Brief: Please read the records below and return each line holding the string "location".

Source texts of formatted documents:
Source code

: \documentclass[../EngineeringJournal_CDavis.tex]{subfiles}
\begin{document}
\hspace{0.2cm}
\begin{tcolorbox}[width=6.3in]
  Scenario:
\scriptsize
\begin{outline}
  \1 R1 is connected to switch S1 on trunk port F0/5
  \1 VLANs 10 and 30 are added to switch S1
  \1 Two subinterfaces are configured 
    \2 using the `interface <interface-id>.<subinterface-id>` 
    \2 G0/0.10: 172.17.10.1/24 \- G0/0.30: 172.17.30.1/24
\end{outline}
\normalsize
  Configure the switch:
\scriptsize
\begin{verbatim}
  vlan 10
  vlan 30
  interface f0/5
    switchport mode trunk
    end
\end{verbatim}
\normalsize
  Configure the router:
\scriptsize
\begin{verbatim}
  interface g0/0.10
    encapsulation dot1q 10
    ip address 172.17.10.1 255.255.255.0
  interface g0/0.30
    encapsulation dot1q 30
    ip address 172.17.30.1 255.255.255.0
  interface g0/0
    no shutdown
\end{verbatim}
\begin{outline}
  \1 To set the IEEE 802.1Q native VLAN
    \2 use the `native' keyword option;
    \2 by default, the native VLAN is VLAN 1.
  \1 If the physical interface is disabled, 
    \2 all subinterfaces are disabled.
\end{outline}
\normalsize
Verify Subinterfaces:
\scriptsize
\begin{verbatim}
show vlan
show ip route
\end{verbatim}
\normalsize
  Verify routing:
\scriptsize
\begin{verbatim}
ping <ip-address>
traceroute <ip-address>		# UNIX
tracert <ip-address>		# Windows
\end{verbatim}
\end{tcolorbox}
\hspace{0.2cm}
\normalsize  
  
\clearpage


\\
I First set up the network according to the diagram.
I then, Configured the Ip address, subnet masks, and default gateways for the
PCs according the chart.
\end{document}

--

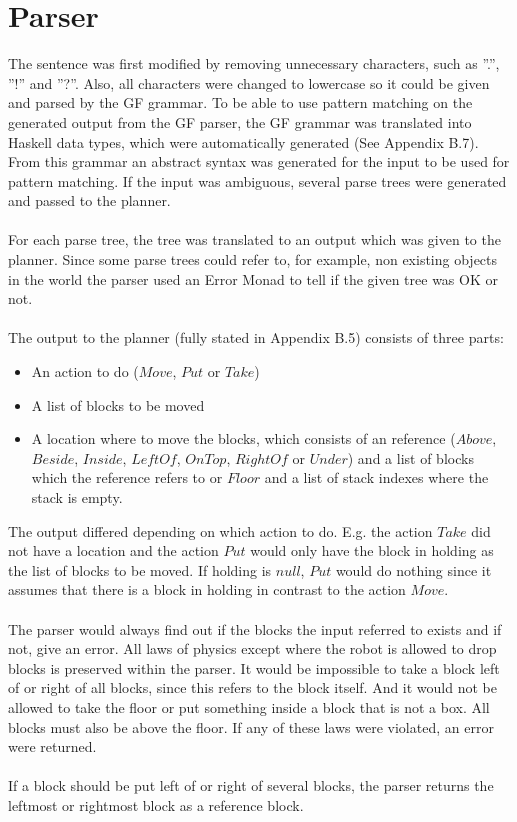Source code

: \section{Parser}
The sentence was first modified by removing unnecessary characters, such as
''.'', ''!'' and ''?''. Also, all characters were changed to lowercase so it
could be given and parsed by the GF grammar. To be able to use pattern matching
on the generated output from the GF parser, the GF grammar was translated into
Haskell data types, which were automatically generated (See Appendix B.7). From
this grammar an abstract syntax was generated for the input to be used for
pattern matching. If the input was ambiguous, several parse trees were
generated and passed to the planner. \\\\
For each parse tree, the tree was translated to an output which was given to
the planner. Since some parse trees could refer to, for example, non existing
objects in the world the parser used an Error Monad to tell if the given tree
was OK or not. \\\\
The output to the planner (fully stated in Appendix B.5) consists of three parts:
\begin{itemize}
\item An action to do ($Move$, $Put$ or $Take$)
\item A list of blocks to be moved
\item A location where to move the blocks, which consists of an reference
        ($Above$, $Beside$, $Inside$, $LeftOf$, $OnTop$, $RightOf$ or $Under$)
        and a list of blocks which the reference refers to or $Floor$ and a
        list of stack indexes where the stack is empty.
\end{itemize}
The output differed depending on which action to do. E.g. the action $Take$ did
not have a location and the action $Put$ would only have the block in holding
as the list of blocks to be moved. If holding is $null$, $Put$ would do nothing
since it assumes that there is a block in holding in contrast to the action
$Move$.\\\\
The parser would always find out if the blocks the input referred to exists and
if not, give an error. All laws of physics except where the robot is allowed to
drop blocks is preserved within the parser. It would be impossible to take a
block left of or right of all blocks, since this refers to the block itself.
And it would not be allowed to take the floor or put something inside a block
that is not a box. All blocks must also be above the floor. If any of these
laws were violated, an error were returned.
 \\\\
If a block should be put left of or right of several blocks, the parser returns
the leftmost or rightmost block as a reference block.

Reply:
\item A location where to move the blocks, which consists of an reference
not have a location and the action $Put$ would only have the block in holding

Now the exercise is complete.